МРАВИНСКАЯ (в замужестве Корибут-Дашкевич) Евгения Константиновна
сцен. псевд. Мравина;4(16).02.1864 – 12(25).10.1914Оперная певица (сопрано). На сцене с 1885. С 1886 по 1898 – актриса Мариинского театра в Петербурге. Партии: Джильда («Риголетто» Верди), Антонида («Иван Сусанин» Глинки), Людмила («Руслан и Людмила» Глинки), Снегурочка («Снегурочка» Римского-Корсакова), Оксана («Ночь перед Рождеством» Римского-Корсакова), Маргарита («Фауст» Гуно) и др.
«Трудно себе представить более блестящую, но вместе с тем и более трагическую судьбу, чем та, которая выпала на долю Евгении Константиновны Мравинской, по сцене – Мравиной. Бесспорная красавица, выдающаяся певица, женщина из очень хорошей семьи, счастливая жена видного офицера, в обществе несколько замкнутая, на сцене несколько холодноватая, обращавшая на себя внимание своей внешностью, своим голосом, она, сначала такая счастливая, окончила дни очень несчастно…

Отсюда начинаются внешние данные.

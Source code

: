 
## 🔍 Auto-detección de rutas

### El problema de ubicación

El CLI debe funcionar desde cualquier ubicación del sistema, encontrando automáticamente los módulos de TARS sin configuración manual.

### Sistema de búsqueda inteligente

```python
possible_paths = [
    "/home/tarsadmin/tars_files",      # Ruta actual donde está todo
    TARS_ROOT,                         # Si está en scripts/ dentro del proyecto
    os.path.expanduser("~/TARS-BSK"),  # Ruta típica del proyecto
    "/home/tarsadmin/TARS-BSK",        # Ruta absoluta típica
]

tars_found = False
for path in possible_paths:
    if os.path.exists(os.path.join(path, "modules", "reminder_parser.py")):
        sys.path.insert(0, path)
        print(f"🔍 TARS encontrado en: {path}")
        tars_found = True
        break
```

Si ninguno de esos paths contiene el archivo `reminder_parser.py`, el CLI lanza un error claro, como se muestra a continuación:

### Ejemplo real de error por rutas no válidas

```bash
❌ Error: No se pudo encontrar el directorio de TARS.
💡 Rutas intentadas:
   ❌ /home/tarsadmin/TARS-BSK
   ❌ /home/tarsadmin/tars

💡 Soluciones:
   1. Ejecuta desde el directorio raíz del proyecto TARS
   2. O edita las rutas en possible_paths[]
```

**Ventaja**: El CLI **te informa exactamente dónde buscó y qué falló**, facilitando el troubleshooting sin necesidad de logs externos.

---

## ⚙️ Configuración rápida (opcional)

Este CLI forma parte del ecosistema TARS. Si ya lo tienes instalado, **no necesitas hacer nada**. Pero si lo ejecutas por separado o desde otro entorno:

Зимой 1906 г., в Петербурге, уже с зачатками ужасной болезни – туберкулеза желудка, – сведшей впоследствии ее в могилу, после длительного отсутствия в столице Мравина дала в зале Дворянского собрания свой прощальный концерт, навсегда распростившись со своею деятельностью… Зал был переполнен, что называется, до отказа, пела она все еще изумительно, принимали ее как-то благоговейно-восторженно. Но скорбь витала в зале. Чувствовалось, что публика прощается не только с артисткой, но и с человеком, дни которого сочтены. Все еще красивая, в прелестном черном туалете, стояла она на эстраде, и было во всей ее фигуре что-то невыразимо щемящее, обреченное, одинокое. Казалось, певучий дух вылетел всенародно из изнуряемого страданиями тела. Мне вспомнился ее портрет в роли Людмилы, снятый в расцвете славы. Какая жуткая, какая жестокая разница! Перед нами была только тень былой красавицы, и как тень она была своеобразно красива. И эта красивая тень пела лебединую песню своей красоте, своей песне, всей своей так рано, так незаслуженно рано кончающейся жизни» (Игорь Северянин. Трагический соловей).